Simon Wakefield returned from a three-week break today still smarting from the way the best week of his golfing life ended on such a sour note.
With nine holes to play in The Open at Royal Birkdale the 34-year-old from Stoke was one off the lead and in with a great chance of making his first European Tour victory the biggest one imaginable.
Defending champion Padraig Harrington, of course, was the one who rose to the occasion magnificently, but while the Dubliner will long remember the eagle three on the 17th that sealed it Wakefield took away rather different memories of the same hole.

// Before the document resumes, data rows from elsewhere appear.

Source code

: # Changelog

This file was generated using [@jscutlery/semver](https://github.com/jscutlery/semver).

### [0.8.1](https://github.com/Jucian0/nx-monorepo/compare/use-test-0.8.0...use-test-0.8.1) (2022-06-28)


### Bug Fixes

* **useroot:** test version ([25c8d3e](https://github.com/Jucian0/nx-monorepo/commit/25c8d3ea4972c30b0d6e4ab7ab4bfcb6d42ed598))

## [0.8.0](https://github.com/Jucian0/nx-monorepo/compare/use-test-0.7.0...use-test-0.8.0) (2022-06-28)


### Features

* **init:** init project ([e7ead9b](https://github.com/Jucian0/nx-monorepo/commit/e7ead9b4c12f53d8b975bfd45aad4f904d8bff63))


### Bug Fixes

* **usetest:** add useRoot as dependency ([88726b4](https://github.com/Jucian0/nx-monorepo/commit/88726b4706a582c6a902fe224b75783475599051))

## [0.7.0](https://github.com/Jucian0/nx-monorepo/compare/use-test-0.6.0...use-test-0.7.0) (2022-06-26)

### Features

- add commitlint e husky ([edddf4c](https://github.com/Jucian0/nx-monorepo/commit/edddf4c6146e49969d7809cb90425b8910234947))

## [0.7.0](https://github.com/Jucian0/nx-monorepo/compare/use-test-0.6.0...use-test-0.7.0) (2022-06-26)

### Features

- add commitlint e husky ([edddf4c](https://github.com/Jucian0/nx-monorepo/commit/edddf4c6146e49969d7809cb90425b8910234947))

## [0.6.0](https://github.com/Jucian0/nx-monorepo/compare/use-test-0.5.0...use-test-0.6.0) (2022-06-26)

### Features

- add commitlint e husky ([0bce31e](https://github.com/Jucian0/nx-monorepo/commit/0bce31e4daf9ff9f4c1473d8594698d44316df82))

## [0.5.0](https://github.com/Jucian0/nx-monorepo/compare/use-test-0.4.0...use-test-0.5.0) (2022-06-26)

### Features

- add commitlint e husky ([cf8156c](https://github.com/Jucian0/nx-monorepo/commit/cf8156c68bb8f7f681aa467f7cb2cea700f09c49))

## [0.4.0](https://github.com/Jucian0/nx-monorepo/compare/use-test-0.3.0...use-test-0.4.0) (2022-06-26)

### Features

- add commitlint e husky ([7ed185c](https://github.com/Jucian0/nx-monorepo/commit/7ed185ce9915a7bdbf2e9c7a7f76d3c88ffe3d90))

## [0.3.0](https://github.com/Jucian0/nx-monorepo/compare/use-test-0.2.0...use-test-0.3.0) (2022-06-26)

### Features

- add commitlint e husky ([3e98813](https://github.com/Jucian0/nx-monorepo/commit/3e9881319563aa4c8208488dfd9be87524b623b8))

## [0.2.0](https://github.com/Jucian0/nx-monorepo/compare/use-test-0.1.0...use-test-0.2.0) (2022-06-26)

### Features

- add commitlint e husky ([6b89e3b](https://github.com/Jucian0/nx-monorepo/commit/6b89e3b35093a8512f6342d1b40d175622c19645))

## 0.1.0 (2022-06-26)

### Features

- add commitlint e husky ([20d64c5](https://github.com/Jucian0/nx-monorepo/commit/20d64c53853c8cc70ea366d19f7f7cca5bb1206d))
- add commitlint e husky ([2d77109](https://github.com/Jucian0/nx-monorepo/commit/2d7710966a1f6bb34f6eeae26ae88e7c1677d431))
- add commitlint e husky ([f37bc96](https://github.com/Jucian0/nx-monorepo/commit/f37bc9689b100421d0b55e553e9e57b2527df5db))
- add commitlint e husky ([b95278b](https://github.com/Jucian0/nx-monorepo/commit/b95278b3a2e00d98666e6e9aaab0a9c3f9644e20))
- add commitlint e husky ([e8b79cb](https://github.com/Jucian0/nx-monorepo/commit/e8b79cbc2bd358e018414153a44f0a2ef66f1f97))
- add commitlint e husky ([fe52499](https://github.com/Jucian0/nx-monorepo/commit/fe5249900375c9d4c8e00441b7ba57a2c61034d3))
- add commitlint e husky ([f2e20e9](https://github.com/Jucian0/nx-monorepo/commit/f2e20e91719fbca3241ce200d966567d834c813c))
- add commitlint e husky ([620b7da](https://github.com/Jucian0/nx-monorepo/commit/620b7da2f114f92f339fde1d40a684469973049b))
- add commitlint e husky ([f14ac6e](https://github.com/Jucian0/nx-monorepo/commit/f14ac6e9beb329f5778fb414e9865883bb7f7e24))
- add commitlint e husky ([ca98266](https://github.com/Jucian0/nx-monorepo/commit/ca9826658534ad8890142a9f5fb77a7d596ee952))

“I’ve been waking up feeling sick about it,” he said, painfully recalling the triple bogey eight which meant he tumbled to 19th place.
“I was dumbstruck. I still can’t believe nobody found my ball. You don’t lose a ball at The Open, but then the next one hit somebody and went out of bounds.

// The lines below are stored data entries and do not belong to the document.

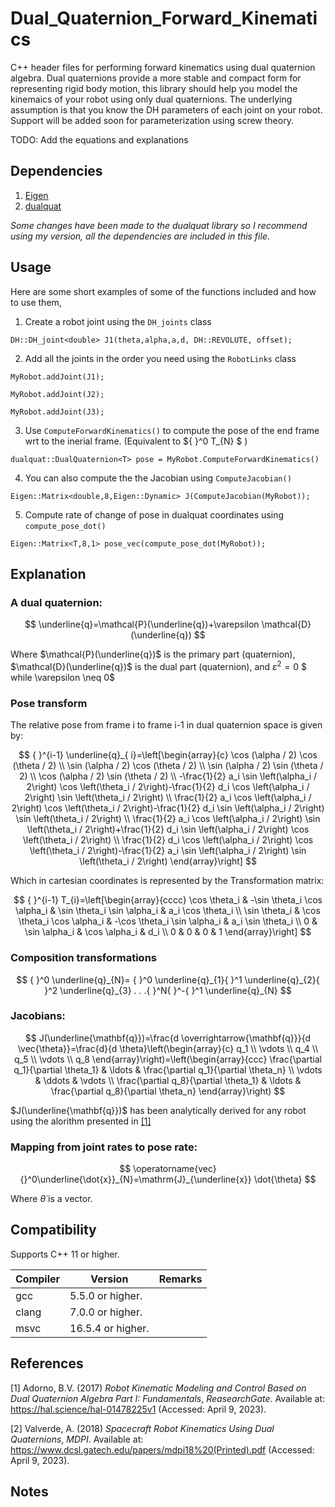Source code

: # Dual_Quaternion_Forward_Kinematics
C++ header files for performing forward kinematics using dual quaternion algebra.
Dual quaternions provide a more stable and compact form for representing rigid body motion, this library should help you model the kinemaics of your robot using only dual quaternions. The underlying assumption is that you know the DH parameters of each joint on your robot. Support will be added soon for parameterization using screw theory.


TODO: Add the equations and explanations


## Dependencies

1. [Eigen](https://eigen.tuxfamily.org/index.php?title=Main_Page)
2. [dualquat](https://github.com/Hasenpfote/dualquat)

*Some changes have been made to the dualquat library so I recommend using my version, all the dependencies are included in this file*.

## Usage
Here are some short examples of some of the functions included and how to use them,

1. Create a robot joint using the `DH_joints` class 

`DH::DH_joint<double> J1(theta,alpha,a,d, DH::REVOLUTE, offset);`

2. Add all the joints in the order you need using the `RobotLinks` class

`MyRobot.addJoint(J1);`

`MyRobot.addJoint(J2);`

`MyRobot.addJoint(J3);`

3. Use `ComputeForwardKinematics()` to compute the pose of the end frame wrt to the inerial frame. (Equivalent to 
${ }^0 T_{N} $
)

`dualquat::DualQuaternion<T> pose = MyRobot.ComputeForwardKinematics()`

4. You can also compute the the Jacobian using `ComputeJacobian()`

`Eigen::Matrix<double,8,Eigen::Dynamic> J(ComputeJacobian(MyRobot));`

5. Compute rate of change of pose in dualquat coordinates using `compute_pose_dot()`

`Eigen::Matrix<T,8,1> pose_vec(compute_pose_dot(MyRobot));`

## Explanation

### A dual quaternion:

$$
\underline{q}=\mathcal{P}(\underline{q})+\varepsilon \mathcal{D}(\underline{q})
$$


Where $\mathcal{P}(\underline{q})$ is the primary part (quaternion), $\mathcal{D}(\underline{q})$ is the dual part (quaternion), and $\varepsilon^2=0$ $ while \varepsilon \neq 0$


### Pose transform

The relative pose from frame i to frame i-1 in dual quaternion space is given by:

$$
{ }^{i-1} \underline{q}_{ i}=\left[\begin{array}{c}
\cos (\alpha / 2) \cos (\theta / 2) \\
\sin (\alpha / 2) \cos (\theta / 2) \\
\sin (\alpha / 2) \sin (\theta / 2) \\
\cos (\alpha / 2) \sin (\theta / 2) \\
-\frac{1}{2} a_i \sin \left(\alpha_i / 2\right) \cos \left(\theta_i / 2\right)-\frac{1}{2} d_i \cos \left(\alpha_i / 2\right) \sin \left(\theta_i / 2\right) \\
\frac{1}{2} a_i \cos \left(\alpha_i / 2\right) \cos \left(\theta_i / 2\right)-\frac{1}{2} d_i \sin \left(\alpha_i / 2\right) \sin \left(\theta_i / 2\right) \\
\frac{1}{2} a_i \cos \left(\alpha_i / 2\right) \sin \left(\theta_i / 2\right)+\frac{1}{2} d_i \sin \left(\alpha_i / 2\right) \cos \left(\theta_i / 2\right) \\
\frac{1}{2} d_i \cos \left(\alpha_i / 2\right) \cos \left(\theta_i / 2\right)-\frac{1}{2} a_i \sin \left(\alpha_i / 2\right) \sin \left(\theta_i / 2\right)
\end{array}\right]
$$

Which in cartesian coordinates is represented by the Transformation matrix:

$$
{ }^{i-1} T_{i}=\left[\begin{array}{cccc}
\cos \theta_i & -\sin \theta_i \cos \alpha_i & \sin \theta_i \sin \alpha_i & a_i \cos \theta_i \\
\sin \theta_i & \cos \theta_i \cos \alpha_i & -\cos \theta_i \sin \alpha_i & a_i \sin \theta_i \\
0 & \sin \alpha_i & \cos \alpha_i & d_i \\
0 & 0 & 0 & 1
\end{array}\right]
$$


### Composition transformations

$$
{ }^0 \underline{q}_{N}= { }^0 \underline{q}_{1}{ }^1 \underline{q}_{2}{ }^2 \underline{q}_{3}  . . .{ }^N{ }^-{ }^1 \underline{q}_{N} 
$$

### Jacobians:

$$
J(\underline{\mathbf{q}})=\frac{d \overrightarrow{\mathbf{q}}}{d \vec{\theta}}=\frac{d}{d \theta}\left(\begin{array}{c}
q_1 \\
\vdots \\
q_4 \\
q_5 \\
\vdots \\
q_8
\end{array}\right)=\left(\begin{array}{ccc}
\frac{\partial q_1}{\partial \theta_1} & \ldots & \frac{\partial q_1}{\partial \theta_n} \\
\vdots & \ddots & \vdots \\
\frac{\partial q_8}{\partial \theta_1} & \ldots & \frac{\partial q_8}{\partial \theta_n}
\end{array}\right)
$$

$J(\underline{\mathbf{q}})$ has been analytically derived for any robot using the alorithm presented in [[1]](https://hal.science/hal-01478225/file/Robot_Kinematic_Modeling_and_Control_Based_on_Dual_Quaternion_Algebra_Part_I_Fundamentals_28Feb2017.pdf)

### Mapping from joint rates to pose rate:

$$
\operatorname{vec} {}^0\underline{\dot{x}}_{N}=\mathrm{J}_{\underline{x}} \dot{\theta}
$$

Where $\dot{\theta}$ is a vector.


## Compatibility

Supports C++ 11 or higher.

| Compiler | Version           | Remarks |
| -------- | ----------------- | ------- |
| gcc      | 5.5.0 or higher.  |         |
| clang    | 7.0.0 or higher.  |         |
| msvc     | 16.5.4 or higher. |         |


## References

[1] Adorno, B.V. (2017) *Robot Kinematic Modeling and Control Based on Dual
Quaternion Algebra Part I: Fundamentals*, *ReasearchGate*. Available at:
https://hal.science/hal-01478225v1 (Accessed: April 9, 2023).

[2] Valverde, A. (2018) *Spacecraft Robot Kinematics Using Dual
Quaternions*, *MDPI*. Available at:
https://www.dcsl.gatech.edu/papers/mdpi18%20(Printed).pdf (Accessed:
April 9, 2023).

## Notes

“It was just so frustrating and it was horrific driving home that night, but I’ve had so many lovely letters and cards and there are lots of positives I can take from the week too.
“Even Robbie Williams (also from Stoke) tried to get in touch with me. He rang my old number, though, and when I was told he’d called I rang a number in Los Angeles and he wasn’t in.
“It’s great to know that somebody as famous as him was paying attention to what I was doing.”
Wakefield, now at the SAS Masters in Sweden, added: “If I went back to the 10th tee I would definitely be more prepared.
“It was unfamiliar territory for me to be in that position in a major. I didn’t know whether to attack or defend and I was probably too aggressive.”
While the golf tour moved on to America for the Bridgestone world championship and US PGA Wakefield, yet to play in a major in the States, went on holiday.
He resumes his career 71st on the Order of Merit and 220th in the world – not the star attraction he hoped he might be after Birkdale, but with the confidence boost that comes from getting into contention on the grandest stage there is.
Finn Mikko Ilonen is this week’s defending champion, but German Martin Kaymer would have been in that position if he had birdied rather than double-bogeyed the final hole last year.
Now Kaymer’s aim is to get back into position to qualify for a Ryder Cup debut.
Knocked out of a top 10 spot by Sergio Garcia’s second place finish in the US PGA, Kaymer hopes to take advantage of the absence of Justin Rose, Oliver Wilson and Soren Hansen – the players currently lying eighth, ninth and 10th in the standings.
A top three finish would take Kaymer past all of them, but amongst those he is doing battle with this week is DJ Trahan, one of the leading candidates for an American wild card, and Bristol’s Chris Wood, who is making his professional debut four weeks after his spectacular fifth place at The Open.